**Problem**
For the data that follows, give the number of lines in which "context" appears. Add nothing to it.

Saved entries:

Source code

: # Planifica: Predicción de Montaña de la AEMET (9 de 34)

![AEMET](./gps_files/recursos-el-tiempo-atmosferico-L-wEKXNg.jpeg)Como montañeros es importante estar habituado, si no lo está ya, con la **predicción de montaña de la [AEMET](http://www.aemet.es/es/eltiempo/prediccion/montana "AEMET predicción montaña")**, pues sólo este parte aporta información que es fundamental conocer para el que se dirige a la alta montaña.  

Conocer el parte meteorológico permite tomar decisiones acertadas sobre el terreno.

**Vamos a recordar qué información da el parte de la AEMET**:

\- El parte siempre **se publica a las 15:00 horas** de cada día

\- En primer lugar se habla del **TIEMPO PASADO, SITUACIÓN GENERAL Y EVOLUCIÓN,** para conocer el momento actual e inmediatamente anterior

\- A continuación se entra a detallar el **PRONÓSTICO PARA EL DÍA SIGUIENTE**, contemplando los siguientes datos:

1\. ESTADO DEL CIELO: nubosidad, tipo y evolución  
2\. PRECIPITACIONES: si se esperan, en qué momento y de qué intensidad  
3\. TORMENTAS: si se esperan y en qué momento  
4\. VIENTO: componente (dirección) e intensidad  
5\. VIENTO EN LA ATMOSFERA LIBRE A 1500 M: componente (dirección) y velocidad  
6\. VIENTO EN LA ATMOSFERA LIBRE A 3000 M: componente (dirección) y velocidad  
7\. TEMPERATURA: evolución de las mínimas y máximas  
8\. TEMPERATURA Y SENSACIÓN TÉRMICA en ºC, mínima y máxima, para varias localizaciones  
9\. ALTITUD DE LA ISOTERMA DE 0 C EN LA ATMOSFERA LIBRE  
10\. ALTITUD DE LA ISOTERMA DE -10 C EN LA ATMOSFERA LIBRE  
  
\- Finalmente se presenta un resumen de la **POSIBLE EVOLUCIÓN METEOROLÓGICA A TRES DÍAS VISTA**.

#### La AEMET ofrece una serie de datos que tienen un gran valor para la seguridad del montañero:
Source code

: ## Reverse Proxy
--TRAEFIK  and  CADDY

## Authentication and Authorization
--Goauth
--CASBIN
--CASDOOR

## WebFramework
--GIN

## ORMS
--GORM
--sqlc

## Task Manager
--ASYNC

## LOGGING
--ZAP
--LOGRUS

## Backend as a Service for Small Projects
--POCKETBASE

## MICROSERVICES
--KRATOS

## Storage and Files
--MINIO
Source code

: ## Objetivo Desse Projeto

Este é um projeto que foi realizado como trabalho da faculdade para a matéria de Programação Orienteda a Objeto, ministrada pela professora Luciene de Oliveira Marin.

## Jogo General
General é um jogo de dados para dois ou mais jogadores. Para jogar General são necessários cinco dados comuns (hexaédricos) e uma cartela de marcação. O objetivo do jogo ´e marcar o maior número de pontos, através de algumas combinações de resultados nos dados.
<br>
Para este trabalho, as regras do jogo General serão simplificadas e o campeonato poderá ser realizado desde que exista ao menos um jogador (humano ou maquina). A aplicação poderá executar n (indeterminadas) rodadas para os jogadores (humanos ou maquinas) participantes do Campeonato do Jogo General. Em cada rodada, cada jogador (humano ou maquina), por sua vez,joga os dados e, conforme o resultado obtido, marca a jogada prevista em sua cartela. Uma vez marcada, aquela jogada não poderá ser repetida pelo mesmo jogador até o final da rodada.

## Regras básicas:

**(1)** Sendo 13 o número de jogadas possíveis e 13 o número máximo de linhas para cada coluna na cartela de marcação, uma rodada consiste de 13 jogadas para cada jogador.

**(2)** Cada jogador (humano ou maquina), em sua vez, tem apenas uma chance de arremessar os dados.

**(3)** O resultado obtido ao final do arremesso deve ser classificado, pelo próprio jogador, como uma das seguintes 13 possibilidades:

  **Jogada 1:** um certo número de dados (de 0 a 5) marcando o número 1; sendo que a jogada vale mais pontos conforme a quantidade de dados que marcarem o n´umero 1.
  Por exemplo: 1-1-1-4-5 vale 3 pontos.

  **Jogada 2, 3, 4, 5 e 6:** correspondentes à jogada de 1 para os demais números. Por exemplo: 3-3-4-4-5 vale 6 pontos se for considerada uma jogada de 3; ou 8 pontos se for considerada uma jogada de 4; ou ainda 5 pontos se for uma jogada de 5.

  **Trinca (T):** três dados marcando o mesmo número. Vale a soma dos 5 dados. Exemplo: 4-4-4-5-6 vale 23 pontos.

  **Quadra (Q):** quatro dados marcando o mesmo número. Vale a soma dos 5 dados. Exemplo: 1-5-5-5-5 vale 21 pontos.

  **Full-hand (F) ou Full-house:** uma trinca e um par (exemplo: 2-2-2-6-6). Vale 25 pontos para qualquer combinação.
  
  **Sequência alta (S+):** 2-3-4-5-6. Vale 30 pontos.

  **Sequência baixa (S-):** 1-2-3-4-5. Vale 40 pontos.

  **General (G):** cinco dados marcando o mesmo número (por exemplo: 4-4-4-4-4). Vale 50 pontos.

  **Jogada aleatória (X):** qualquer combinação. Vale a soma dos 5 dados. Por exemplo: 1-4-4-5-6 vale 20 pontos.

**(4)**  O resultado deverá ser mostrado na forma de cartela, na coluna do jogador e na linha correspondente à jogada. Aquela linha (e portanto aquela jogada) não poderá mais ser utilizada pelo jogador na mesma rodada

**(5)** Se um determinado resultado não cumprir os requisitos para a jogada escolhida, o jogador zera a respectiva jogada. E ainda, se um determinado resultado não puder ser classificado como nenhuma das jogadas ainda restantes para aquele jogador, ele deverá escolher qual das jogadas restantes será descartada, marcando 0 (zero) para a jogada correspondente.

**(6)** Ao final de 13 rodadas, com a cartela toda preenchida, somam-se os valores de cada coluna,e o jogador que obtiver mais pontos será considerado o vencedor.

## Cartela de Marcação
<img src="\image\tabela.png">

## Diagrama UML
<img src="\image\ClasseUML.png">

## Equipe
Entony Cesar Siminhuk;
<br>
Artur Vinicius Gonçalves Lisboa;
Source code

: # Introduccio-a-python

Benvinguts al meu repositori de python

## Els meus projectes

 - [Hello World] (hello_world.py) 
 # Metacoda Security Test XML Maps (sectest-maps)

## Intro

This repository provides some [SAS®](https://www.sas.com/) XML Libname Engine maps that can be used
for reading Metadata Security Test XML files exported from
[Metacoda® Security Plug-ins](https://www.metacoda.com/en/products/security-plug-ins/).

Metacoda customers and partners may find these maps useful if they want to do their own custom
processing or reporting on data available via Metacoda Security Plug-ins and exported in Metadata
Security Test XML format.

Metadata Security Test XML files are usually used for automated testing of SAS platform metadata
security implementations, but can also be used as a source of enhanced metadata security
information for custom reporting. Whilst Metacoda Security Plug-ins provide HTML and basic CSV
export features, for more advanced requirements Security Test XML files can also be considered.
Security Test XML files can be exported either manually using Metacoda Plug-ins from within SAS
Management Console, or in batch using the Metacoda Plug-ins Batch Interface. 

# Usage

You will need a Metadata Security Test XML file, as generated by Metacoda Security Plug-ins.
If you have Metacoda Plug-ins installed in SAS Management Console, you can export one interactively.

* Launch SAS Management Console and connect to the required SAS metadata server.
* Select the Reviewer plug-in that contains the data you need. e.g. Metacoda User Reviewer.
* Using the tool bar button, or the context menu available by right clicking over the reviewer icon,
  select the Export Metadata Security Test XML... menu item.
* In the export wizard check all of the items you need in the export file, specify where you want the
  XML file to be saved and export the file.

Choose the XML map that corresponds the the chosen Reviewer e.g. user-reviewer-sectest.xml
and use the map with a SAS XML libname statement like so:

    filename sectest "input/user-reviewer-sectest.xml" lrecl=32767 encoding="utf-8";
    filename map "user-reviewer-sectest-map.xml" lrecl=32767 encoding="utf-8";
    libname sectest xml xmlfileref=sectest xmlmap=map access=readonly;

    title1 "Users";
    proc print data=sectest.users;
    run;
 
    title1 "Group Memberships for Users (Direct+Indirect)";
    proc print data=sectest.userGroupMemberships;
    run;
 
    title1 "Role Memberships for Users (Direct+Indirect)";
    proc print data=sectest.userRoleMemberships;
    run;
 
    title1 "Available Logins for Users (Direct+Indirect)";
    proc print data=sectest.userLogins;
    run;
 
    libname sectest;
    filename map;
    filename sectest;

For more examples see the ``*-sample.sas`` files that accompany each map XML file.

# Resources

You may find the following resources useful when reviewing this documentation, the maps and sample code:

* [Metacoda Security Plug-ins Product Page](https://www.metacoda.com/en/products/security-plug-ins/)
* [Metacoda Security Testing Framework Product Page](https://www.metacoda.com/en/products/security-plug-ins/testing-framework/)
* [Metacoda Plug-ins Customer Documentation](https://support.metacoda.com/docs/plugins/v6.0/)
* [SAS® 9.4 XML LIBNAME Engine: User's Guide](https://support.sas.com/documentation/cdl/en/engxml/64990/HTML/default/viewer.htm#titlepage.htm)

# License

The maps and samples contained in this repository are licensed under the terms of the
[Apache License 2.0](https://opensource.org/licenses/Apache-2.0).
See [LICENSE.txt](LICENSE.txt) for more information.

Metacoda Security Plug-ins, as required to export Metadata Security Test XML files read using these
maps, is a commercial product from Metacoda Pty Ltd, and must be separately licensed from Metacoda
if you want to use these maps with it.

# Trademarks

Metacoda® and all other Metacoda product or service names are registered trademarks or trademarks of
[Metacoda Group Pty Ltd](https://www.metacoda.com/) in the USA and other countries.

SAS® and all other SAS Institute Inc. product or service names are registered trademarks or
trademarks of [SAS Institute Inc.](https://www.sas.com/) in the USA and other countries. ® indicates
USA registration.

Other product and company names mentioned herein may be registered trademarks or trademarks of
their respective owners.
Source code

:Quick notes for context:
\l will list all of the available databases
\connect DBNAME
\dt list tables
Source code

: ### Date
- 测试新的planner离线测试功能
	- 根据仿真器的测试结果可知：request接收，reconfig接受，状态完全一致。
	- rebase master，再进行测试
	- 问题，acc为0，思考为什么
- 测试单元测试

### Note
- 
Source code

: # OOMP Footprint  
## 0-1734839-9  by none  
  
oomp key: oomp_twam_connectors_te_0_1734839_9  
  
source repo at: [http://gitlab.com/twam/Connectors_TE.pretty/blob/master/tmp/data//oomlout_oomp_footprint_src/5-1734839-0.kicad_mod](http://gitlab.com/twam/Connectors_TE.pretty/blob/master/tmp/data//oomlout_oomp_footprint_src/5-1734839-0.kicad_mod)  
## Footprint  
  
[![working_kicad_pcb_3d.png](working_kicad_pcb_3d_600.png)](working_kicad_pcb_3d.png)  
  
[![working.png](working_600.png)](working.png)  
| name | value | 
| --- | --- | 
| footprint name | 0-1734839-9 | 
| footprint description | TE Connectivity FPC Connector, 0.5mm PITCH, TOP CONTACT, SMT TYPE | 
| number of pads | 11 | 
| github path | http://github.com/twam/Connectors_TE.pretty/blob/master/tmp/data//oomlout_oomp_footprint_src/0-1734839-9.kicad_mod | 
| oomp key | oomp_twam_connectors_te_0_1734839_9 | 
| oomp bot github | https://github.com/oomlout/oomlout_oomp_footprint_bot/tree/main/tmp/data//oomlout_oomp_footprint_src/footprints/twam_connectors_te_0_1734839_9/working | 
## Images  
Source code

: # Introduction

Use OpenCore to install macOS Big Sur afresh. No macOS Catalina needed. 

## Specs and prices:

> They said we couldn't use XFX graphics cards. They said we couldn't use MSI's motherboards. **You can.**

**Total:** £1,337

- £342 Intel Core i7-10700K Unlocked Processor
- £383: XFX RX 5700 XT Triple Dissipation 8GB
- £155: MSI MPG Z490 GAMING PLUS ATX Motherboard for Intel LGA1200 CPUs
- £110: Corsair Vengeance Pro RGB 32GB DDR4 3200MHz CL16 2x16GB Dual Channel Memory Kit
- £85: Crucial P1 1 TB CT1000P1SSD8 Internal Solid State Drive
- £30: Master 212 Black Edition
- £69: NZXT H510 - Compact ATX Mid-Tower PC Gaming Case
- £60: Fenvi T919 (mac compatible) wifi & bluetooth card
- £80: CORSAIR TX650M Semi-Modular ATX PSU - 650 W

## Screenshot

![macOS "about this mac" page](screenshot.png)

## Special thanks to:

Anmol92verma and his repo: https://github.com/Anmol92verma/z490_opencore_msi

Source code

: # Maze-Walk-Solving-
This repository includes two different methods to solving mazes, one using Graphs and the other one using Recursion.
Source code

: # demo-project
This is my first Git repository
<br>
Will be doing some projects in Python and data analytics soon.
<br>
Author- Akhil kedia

**Answer area**
2